Scan the data below and pick out the lines containing the word "Cons".
+++ DATASET ENTRIES
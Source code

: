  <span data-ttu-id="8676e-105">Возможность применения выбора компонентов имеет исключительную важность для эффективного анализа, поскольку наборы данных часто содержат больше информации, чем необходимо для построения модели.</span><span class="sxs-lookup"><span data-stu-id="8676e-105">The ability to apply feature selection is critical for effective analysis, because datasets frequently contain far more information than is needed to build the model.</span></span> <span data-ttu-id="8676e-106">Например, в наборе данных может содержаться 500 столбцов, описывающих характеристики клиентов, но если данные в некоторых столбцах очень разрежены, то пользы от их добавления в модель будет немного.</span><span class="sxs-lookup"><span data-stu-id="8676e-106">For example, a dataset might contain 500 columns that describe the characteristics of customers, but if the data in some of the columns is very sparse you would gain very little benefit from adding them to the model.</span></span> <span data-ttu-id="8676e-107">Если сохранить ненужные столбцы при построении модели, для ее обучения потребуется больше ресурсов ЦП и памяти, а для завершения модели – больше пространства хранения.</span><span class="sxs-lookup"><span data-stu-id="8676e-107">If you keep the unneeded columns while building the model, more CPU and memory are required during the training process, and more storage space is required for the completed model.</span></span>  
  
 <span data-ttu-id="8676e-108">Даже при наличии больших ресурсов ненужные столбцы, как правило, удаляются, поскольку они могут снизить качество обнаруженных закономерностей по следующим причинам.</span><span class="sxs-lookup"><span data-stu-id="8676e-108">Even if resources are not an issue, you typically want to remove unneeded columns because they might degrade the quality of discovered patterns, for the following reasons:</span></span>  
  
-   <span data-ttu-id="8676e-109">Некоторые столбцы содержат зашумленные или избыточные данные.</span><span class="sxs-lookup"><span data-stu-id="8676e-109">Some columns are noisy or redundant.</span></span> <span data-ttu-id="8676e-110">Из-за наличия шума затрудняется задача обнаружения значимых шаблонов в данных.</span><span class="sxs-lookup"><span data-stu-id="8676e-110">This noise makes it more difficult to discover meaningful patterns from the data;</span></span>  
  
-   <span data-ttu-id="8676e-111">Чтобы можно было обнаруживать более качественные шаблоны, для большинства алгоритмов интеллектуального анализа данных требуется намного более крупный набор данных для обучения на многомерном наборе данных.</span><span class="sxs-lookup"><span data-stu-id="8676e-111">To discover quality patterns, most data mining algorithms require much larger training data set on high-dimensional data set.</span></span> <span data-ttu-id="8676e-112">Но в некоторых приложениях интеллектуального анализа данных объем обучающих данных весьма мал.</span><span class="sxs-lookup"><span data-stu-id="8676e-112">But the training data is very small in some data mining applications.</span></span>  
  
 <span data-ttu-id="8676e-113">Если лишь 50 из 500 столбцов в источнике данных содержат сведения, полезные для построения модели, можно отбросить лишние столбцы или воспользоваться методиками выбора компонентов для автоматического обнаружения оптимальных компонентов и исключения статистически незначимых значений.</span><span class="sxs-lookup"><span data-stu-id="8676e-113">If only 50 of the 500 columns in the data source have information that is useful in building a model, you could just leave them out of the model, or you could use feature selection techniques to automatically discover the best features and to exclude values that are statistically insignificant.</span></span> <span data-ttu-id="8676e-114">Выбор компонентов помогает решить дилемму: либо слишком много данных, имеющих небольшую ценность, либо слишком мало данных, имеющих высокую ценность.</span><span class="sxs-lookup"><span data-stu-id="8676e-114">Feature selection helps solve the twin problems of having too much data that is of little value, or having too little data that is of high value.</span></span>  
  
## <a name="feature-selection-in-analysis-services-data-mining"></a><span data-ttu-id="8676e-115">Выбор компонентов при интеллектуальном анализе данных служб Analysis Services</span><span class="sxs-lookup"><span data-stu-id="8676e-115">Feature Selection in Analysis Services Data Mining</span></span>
++++++
+++ DATASET ENTRIES
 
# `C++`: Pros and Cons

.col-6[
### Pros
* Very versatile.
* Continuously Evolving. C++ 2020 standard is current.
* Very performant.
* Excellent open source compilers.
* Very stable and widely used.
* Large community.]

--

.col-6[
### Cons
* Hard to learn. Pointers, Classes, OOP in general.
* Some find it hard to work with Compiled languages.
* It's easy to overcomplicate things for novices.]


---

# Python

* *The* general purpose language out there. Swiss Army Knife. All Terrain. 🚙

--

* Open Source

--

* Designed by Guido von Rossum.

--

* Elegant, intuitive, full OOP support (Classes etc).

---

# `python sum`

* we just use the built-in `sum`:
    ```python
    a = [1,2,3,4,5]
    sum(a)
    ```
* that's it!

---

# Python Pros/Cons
++++++
+++ DATASET ENTRIES
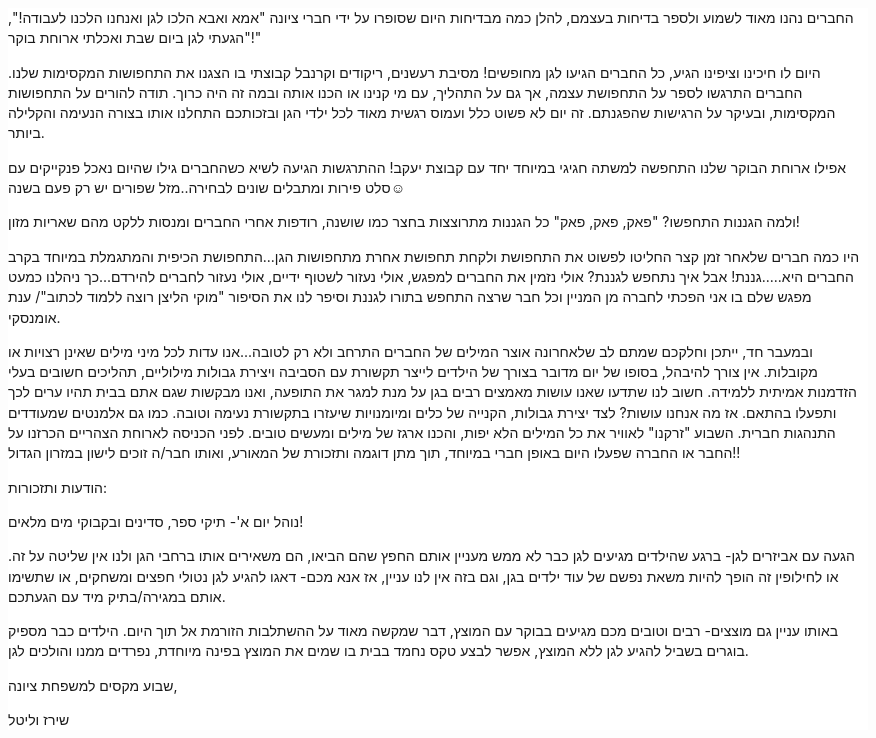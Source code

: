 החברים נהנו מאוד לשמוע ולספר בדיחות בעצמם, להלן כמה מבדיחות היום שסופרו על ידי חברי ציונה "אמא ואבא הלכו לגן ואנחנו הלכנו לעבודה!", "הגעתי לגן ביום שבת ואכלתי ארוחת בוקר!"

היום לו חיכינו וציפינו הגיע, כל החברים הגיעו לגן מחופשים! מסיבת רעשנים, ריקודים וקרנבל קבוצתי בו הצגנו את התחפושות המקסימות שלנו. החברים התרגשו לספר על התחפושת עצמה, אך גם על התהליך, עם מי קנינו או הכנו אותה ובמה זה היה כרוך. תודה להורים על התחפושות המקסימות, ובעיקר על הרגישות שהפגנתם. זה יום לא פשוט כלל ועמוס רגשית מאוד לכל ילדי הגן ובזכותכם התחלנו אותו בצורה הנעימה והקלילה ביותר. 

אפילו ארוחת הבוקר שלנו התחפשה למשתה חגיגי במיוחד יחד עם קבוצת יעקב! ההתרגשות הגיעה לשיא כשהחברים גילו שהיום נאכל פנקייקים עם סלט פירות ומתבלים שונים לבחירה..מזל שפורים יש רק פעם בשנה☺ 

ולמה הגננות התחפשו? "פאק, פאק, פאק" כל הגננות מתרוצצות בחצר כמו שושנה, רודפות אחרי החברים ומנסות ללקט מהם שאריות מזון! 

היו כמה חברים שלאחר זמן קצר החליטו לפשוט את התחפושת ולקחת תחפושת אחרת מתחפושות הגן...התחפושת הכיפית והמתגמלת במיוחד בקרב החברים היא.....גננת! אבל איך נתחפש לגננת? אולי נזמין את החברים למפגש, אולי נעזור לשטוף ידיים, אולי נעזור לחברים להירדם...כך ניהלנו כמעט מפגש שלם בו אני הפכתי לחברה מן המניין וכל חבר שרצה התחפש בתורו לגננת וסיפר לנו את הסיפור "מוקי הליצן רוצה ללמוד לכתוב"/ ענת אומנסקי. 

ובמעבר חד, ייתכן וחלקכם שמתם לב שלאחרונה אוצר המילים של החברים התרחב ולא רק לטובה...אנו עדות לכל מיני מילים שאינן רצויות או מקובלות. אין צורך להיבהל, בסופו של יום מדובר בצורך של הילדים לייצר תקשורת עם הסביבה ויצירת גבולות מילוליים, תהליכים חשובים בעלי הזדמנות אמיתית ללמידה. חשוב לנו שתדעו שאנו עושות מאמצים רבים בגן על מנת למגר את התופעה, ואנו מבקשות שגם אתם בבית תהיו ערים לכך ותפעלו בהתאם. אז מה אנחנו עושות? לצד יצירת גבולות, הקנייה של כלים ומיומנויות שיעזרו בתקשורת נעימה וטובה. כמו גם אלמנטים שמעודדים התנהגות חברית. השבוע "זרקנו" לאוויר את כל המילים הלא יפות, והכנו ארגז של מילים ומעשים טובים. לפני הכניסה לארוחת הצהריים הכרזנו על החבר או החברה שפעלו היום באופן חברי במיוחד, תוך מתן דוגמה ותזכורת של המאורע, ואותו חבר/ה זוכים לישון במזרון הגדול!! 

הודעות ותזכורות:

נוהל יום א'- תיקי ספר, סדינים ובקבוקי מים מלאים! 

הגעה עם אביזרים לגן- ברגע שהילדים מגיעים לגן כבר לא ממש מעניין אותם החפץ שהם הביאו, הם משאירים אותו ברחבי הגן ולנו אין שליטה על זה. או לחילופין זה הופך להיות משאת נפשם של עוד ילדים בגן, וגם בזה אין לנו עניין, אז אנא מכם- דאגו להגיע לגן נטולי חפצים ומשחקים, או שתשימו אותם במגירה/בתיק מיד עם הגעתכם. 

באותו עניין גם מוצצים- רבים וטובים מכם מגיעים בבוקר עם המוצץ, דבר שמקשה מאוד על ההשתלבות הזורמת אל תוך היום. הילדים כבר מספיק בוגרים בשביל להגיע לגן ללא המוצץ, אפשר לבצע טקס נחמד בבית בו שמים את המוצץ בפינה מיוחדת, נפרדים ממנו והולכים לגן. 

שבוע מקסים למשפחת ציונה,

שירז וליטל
++++++
● **ANSWER SPACE**
# `C++`: Pros and Cons
### Cons
# Python Pros/Cons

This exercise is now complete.